A priori anodine, cette scène illustre pourtant la relation franco-allemande depuis la fin de la crise de 2008 : une France affaiblie, qui ne sait plus comment marcher, agaçant une Allemagne sereine, droit dans ses bottes. Aujourd'hui, le couple n'a, semble-t-il, jamais affiché autant de différences : taux de chômage, balance commerciale... A tel point que la question est désormais de savoir si les deux parties sont encore réconciliables.

Méfiance réciproque

" Chacun doit balayer devant sa porte avant de clarifier la situation ", estime Jean Pisani-Ferry, commissaire général de France Stratégie. D'un côté, l'affaiblissement économique français " met mal à l'aise non seulement les principaux concernés, mais aussi outre-Rhin ". Les Allemands ne comprennent pas non plus " la volonté de certains partis français de sortir de la zone euro, monnaie voulue à l'origine par la France ".

De l'autre, l'excédent commercial de l'Allemagne, et surtout la manière dont il se traduit, fait grincer des dents. Massivement exportateur, le pays d'Angela Merkel ne réalise pourtant que peu d'investissements directs en Europe, notamment vers les pays du sud. " Les dettes publiques aux courbes inversées vont également rendre la politique monétaire difficilement gérable ", avertit Xavier Ragot, président de l'OFCE. Les Allemands, forts d'une dette publique continuellement en baisse et d'une bonne épargne, ne verrait pas d'un mauvais œil une remonté des taux d'intérêt... que la France a tout à gagner à laisser bas pour son désendettement.
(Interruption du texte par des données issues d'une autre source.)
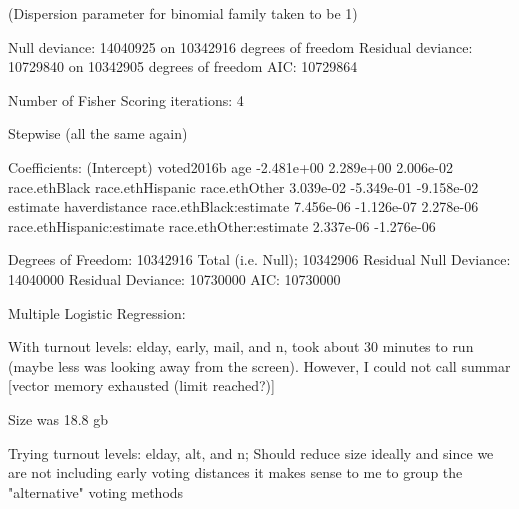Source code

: (Dispersion parameter for binomial family taken to be 1)

    Null deviance: 14040925  on 10342916  degrees of freedom
Residual deviance: 10729840  on 10342905  degrees of freedom
AIC: 10729864

Number of Fisher Scoring iterations: 4



Stepwise (all the same again)

Coefficients:
              (Intercept)                 voted2016b                        age
               -2.481e+00                  2.289e+00                  2.006e-02
            race.ethBlack           race.ethHispanic              race.ethOther
                3.039e-02                 -5.349e-01                 -9.158e-02
                 estimate              haverdistance     race.ethBlack:estimate
                7.456e-06                 -1.126e-07                  2.278e-06
race.ethHispanic:estimate     race.ethOther:estimate
                2.337e-06                 -1.276e-06

Degrees of Freedom: 10342916 Total (i.e. Null);  10342906 Residual
Null Deviance:	    14040000
Residual Deviance: 10730000 	AIC: 10730000




Multiple Logistic Regression:

With turnout levels: elday, early, mail, and n,
took about 30 minutes to run (maybe less was looking away from the screen).
However, I could not call summar [vector memory exhausted (limit reached?)]

Size was 18.8 gb

Trying turnout levels: elday, alt, and n;
Should reduce size ideally and since we are not including early voting distances
it makes sense to me to group the "alternative" voting methods

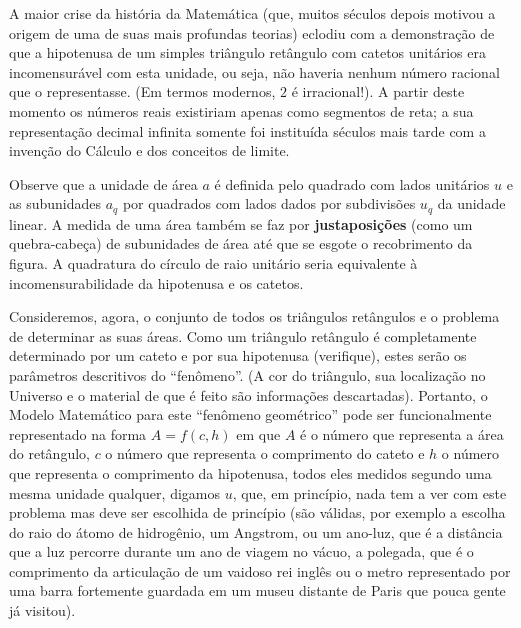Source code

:     A maior crise da história da Matemática (que, muitos séculos depois motivou a origem de uma de suas mais profundas teorias) eclodiu com a demonstração de que a hipotenusa de um simples triângulo retângulo com catetos unitários era incomensurável com esta unidade, ou seja, não haveria nenhum número racional que o representasse. (Em termos modernos, \(2\) é irracional!). A partir deste momento os números reais existiriam apenas como segmentos de reta; a sua representação decimal infinita somente foi instituída séculos mais tarde com a invenção do Cálculo e dos conceitos de limite.

    Observe que a unidade de área \(a\) é definida pelo quadrado com lados unitários \(u\) e as subunidades \(a_q\) por quadrados com lados dados por subdivisões \(u_q\) da unidade linear. A medida de uma área também se faz por \textbf{justaposições} (como um quebra-cabeça) de subunidades de área até que se esgote o recobrimento da figura. A quadratura do círculo de raio unitário seria equivalente à incomensurabilidade da hipotenusa e os catetos.

    Consideremos, agora, o conjunto de todos os triângulos retângulos e o problema de determinar as suas áreas. Como um triângulo retângulo é completamente determinado por um cateto e por sua hipotenusa (verifique), estes serão os parâmetros descritivos do ``fenômeno''. (A cor do triângulo, sua localização no Universo e o material de que é feito são informações descartadas). Portanto, o Modelo Matemático para este ``fenômeno geométrico'' pode ser funcionalmente representado na forma \(A = f(c, h)\) em que \(A\) é o número que representa a área do retângulo, \(c\) o número que representa o comprimento do cateto e \(h\) o número que representa o comprimento da hipotenusa, todos eles medidos segundo uma mesma unidade qualquer, digamos \(u\), que, em princípio, nada tem a ver com este problema mas deve ser escolhida de princípio (são válidas, por exemplo a escolha do raio do átomo de hidrogênio, um Angstrom, ou um ano-luz, que é a distância que a luz percorre durante um ano de viagem no vácuo, a polegada, que é o comprimento da articulação de um vaidoso rei inglês ou o metro representado por uma barra fortemente guardada em um museu distante de Paris que pouca gente já visitou).

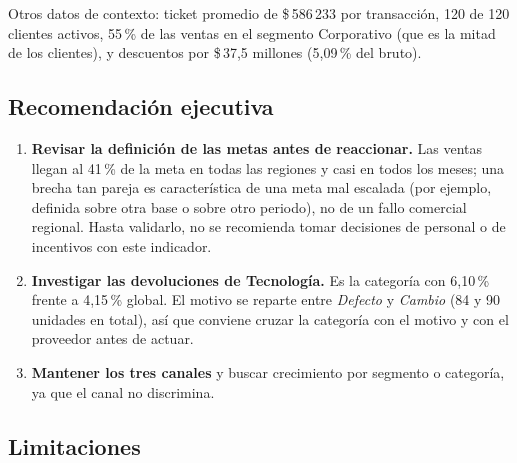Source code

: \documentclass[11pt,letterpaper]{article}
\newcommand{\cop}[1]{\$\,#1}
\begin{document}
Otros datos de contexto: ticket promedio de \cop{586\,233} por transacción, 120 de 120 clientes activos, 55\,\% de
las ventas en el segmento Corporativo (que es la mitad de los clientes), y descuentos por \cop{37,5} millones
(5,09\,\% del bruto).

\subsection{Recomendación ejecutiva}

\begin{enumerate}
  \item \textbf{Revisar la definición de las metas antes de reaccionar.} Las ventas llegan al 41\,\% de la meta en todas
        las regiones y casi en todos los meses; una brecha tan pareja es característica de una meta mal escalada
        (por ejemplo, definida sobre otra base o sobre otro periodo), no de un fallo comercial regional. Hasta
        validarlo, no se recomienda tomar decisiones de personal o de incentivos con este indicador.
  \item \textbf{Investigar las devoluciones de Tecnología.} Es la categoría con 6,10\,\% frente a 4,15\,\% global.
        El motivo se reparte entre \emph{Defecto} y \emph{Cambio} (84 y 90 unidades en total), así que conviene
        cruzar la categoría con el motivo y con el proveedor antes de actuar.
  \item \textbf{Mantener los tres canales} y buscar crecimiento por segmento o categoría, ya que el canal no discrimina.
\end{enumerate}

\subsection{Limitaciones}
\end{document}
Les avis s'inversent concernant l'inflation.

Le grain de sable des élections

" Le moteur de l'Europe n'est pas en panne mais il est arrêté, estime Eileen Keller, chargée de recherche à l'Institut Franco-allemand. Il s'agit maintenant de le redémarrer. " Problème : les personnalités des deux amoureux semblent évoluer, sous l'impulsion des partis populistes qui travaillent activement contre l'Europe.

Au risque de faire éclater le couple ? " Il n'y aura pas de grandes initiatives avant les prochaines élections nationales ", prophétise Eileen Keller. " L'inconnue est surtout française ", renchérit Xavier Ragot. L'absence de sujet sur l'Europe dans la primaire de droite n'est en tout cas pas de nature à rassurer Jean Pisani-Ferry : " Il faut pourtant regarder avec lucidité les problèmes avec une prise en compte des différentes contraintes. Encore plus avec l'élection de Trump, personne ne nous fera de cadeau. "

Au couple franco-allemand de surmonter ces nouvelles épreuves pour être encore plus fort.